PUBLISHED: 12:19 29 June 2019 | UPDATED: 13:32 29 June 2019

Researchers at the Earlham Institute have developed a machine learning platform called AirSurf-Lettuce, which works with computer vision and ultra-scale aerial images to categorise lettuce crops in fields. Picture: Earlham Institute.

Researchers at the Earlham Institute have developed a machine learning platform called AirSurf-Lettuce, which works with computer vision and ultra-scale aerial images to categorise lettuce crops in fields. Picture: Earlham Institute.

Earlham Institute

Artificial intelligence, computer vision and ultra-scale imagery have been combined in a hi-tech project to help East Anglian farmers harvest better lettuce crops.

Researchers at the Earlham Institute (EI) on the Norwich Research Park have teamed up with Ely-based salad specialists G's Growers to developed a system called AirSurf-Lettuce to accurately analyse and categorise lettuces in the field - giving farmers detailed data on which to base their harvesting decisions.

The advanced software combines "machine learning" with sophisticated, ultra-wide-scale imaging analysis to measure the precise quantity, size and location of lettuce plants to help farmers track the exact size and distribution of their crop, and get it to market in the most efficient way possible.

Lettuce is big business in East Anglia, but up to 30pc of yield can be lost due to inefficiencies in the growing process and harvest strategies.

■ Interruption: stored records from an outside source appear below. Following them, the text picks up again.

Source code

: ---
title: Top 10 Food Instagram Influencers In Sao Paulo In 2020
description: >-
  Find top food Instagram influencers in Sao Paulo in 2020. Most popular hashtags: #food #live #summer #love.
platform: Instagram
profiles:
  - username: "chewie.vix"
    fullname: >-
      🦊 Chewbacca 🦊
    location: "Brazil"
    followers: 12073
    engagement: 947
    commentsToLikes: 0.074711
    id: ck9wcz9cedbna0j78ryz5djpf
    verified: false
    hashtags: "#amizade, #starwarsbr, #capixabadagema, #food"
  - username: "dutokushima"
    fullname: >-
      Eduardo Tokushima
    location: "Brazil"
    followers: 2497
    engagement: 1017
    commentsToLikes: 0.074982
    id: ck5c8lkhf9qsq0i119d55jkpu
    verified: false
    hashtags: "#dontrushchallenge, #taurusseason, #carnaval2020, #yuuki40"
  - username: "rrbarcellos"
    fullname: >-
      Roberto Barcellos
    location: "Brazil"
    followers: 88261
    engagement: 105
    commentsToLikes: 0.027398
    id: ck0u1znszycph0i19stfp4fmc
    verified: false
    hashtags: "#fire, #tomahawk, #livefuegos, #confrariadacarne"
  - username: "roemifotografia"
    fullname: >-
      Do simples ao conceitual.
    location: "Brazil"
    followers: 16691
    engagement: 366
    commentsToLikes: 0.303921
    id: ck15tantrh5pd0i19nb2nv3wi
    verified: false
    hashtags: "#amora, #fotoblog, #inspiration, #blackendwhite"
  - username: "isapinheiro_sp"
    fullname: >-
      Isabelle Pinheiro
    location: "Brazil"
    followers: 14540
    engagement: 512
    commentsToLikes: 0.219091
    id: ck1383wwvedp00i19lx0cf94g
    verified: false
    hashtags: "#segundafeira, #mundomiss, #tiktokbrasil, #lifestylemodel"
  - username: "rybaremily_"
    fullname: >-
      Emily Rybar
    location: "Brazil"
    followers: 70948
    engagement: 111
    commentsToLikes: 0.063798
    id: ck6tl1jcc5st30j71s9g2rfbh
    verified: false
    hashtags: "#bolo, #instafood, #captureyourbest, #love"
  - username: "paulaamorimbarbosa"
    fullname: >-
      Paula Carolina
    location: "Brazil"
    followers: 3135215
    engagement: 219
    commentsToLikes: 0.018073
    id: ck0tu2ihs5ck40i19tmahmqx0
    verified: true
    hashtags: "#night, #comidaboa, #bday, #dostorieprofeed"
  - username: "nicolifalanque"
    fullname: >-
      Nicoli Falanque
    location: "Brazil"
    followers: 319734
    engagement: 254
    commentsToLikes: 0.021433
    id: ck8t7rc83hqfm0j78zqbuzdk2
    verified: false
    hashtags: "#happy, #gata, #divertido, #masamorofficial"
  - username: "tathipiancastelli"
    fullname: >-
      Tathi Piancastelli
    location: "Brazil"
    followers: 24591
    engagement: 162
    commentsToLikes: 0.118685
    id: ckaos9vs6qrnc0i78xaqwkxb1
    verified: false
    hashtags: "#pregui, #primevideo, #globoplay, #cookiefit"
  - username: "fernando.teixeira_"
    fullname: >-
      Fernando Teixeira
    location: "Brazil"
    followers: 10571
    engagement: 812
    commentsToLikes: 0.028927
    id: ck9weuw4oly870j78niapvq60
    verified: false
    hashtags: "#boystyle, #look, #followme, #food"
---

The project partners said if farmers could be given a precise understanding of when crops will become harvest-ready, they could optimise the planning of logistics, trading and marketing their produce - improving their efficiency and profitability.

Jacob Kirwan, innovation manager at G's Growers, said: "Farming at a large scale means that precision is essential when ensuring that we are producing crops in an environmentally and economically-sustainable way. Using technology like AirSurf means that growers are able to understand the variability in their fields and crops at a much higher level of detail that was previously possible.

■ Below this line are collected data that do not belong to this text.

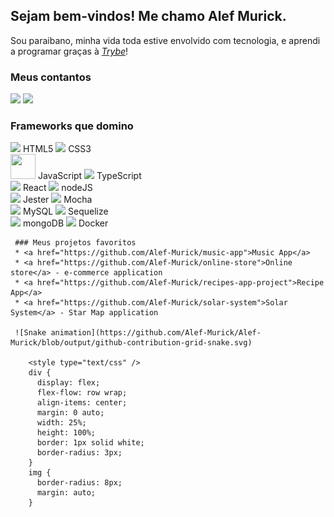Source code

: ## Sejam bem-vindos! Me chamo Alef Murick.

 Sou paraibano, minha vida toda estive envolvido com tecnologia, e aprendi a programar graças à _[Trybe](https://www.betrybe.com/)_!

### Meus contantos
<a href="mailto:alefmurick@hotmail.com"><img src="https://img.shields.io/badge/Microsoft_Outlook-0078D4?style=for-the-badge&logo=microsoft-outlook&logoColor=white"></a> <a href="https://www.https://www.linkedin.com/in/alef-murick/"><img src="https://img.shields.io/badge/LinkedIn-0077B5?style=for-the-badge&logo=linkedin&logoColor=white"></a>

### Frameworks que domino
   <div>
     <img src="https://cdn.jsdelivr.net/gh/devicons/devicon/icons/html5/html5-original-wordmark.svg" width="40" heigth="40" /> 
     HTML5
     <img src="https://cdn.jsdelivr.net/gh/devicons/devicon/icons/css3/css3-original-wordmark.svg" width="40" heigth="40" /> 
     CSS3
    </div>
    <div>
      <img src="https://cdn.jsdelivr.net/gh/devicons/devicon/icons/javascript/javascript-plain.svg" width="40" height="40"/>
      JavaScript
      <img src="https://cdn.jsdelivr.net/gh/devicons/devicon/icons/typescript/typescript-plain.svg" width="40" heigth="40" />
      TypeScript
    </div>
    <div>
      <img src="https://cdn.jsdelivr.net/gh/devicons/devicon/icons/react/react-original-wordmark.svg" width="40" heigth="40" /> 
      React
      <img src="https://cdn.jsdelivr.net/gh/devicons/devicon/icons/nodejs/nodejs-original-wordmark.svg" width="40" heigth="40" />
      nodeJS
    </div>
    <div>
      <img src="https://cdn.jsdelivr.net/gh/devicons/devicon/icons/jest/jest-plain.svg" width="40" heigth="40" /> 
      Jester
      <img src="https://cdn.jsdelivr.net/gh/devicons/devicon/icons/mocha/mocha-plain.svg" width="40" heigth="40" /> 
      Mocha
    </div>
    <div>
      <img src="https://cdn.jsdelivr.net/gh/devicons/devicon/icons/mysql/mysql-original-wordmark.svg" width="40" heigth="40" /> 
      MySQL
      <img src="https://cdn.jsdelivr.net/gh/devicons/devicon/icons/sequelize/sequelize-original.svg" width="40" heigth="40"  />
      Sequelize
    </div>
    <div>
      <img src="https://cdn.jsdelivr.net/gh/devicons/devicon/icons/mongodb/mongodb-plain-wordmark.svg" width="40" heigth="40" />
      mongoDB
      <img src="https://cdn.jsdelivr.net/gh/devicons/devicon/icons/docker/docker-plain-wordmark.svg" width="40" heigth="40" /> 
      Docker
    </div>
     
     ### Meus projetos favoritos
     * <a href="https://github.com/Alef-Murick/music-app">Music App</a>
     * <a href="https://github.com/Alef-Murick/online-store">Online store</a> - e-commerce application
     * <a href="https://github.com/Alef-Murick/recipes-app-project">Recipe App</a>
     * <a href="https://github.com/Alef-Murick/solar-system">Solar System</a> - Star Map application
     
     ![Snake animation](https://github.com/Alef-Murick/Alef-Murick/blob/output/github-contribution-grid-snake.svg)
     
        <style type="text/css" />
        div {
          display: flex;
          flex-flow: row wrap;
          align-items: center;
          margin: 0 auto;
          width: 25%;
          height: 100%;
          border: 1px solid white;
          border-radius: 3px;
        }
        img {
          border-radius: 8px;
          margin: auto;
        }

"The decisions that can then be taken from this information, such as varying applications of inputs and irrigation; changing harvest strategies and planning the optimum time to sell crop, will all contribute towards increasing on-farm yields and improving farm productivity."

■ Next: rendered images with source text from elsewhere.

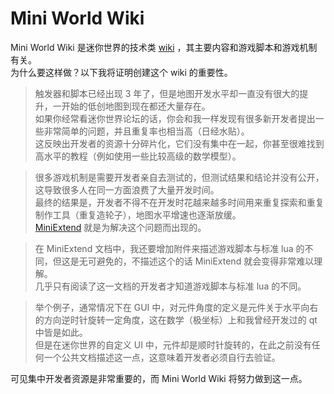 # Mini World Wiki
Mini World Wiki 是迷你世界的技术类 [wiki](https://github.com/Mini-World-Dev-Org/Mini-World-Wiki/wiki) ，其主要内容和游戏脚本和游戏机制有关。  
为什么要这样做？以下我将证明创建这个 wiki 的重要性。  
> 触发器和脚本已经出现 3 年了，但是地图开发水平却一直没有很大的提升，一开始的低创地图到现在都还大量存在。  
> 如果你经常看迷你世界论坛的话，你会和我一样发现有很多新开发者提出一些非常简单的问题，并且重复率也相当高（日经水贴）。  
> 这反映出开发者的资源十分碎片化，它们没有集中在一起，你甚至很难找到高水平的教程（例如使用一些比较高级的数学模型）。  

> 很多游戏机制是需要开发者亲自去测试的，但测试结果和结论并没有公开，这导致很多人在同一方面浪费了大量开发时间。  
> 最终的结果是，开发者不得不在开发时花越来越多时间用来重复探索和重复制作工具（重复造轮子），地图水平增速也逐渐放缓。  
> [MiniExtend](https://github.com/0-0000/MiniExtend/) 就是为解决这个问题而出现的。  

> 在 MiniExtend 文档中，我还要增加附件来描述游戏脚本与标准 lua 的不同，但这是无可避免的，不描述这个的话 MiniExtend 就会变得非常难以理解。  
> 几乎只有阅读了这一文档的开发者才知道游戏脚本与标准 lua 的不同。  

> 举个例子，通常情况下在 GUI 中，对元件角度的定义是元件关于水平向右的方向逆时针旋转一定角度，这在数学（极坐标）上和我曾经开发过的 qt 中皆是如此。  
> 但是在迷你世界的自定义 UI 中，元件却是顺时针旋转的，在此之前没有任何一个公共文档描述这一点，这意味着开发者必须自行去验证。  

可见集中开发者资源是非常重要的，而 Mini World Wiki 将努力做到这一点。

EI group leader Dr Ji Zhou said: "My lab is keen to seek every possible approach to translate our public-funded research in algorithm design, machine learning, computer vision, and crop phenomics to techniques and tools that can be used by academic and industrial partners to address challenging problems in crop research and crop production.

"We have partnered with G's, leading vegetable growers in the UK, to equip our agri-food sector with smart and precise crop surveillance and analytical methods, for which we are confident that better crop management decisions and enhanced crop marketability could be achieved through our joint efforts."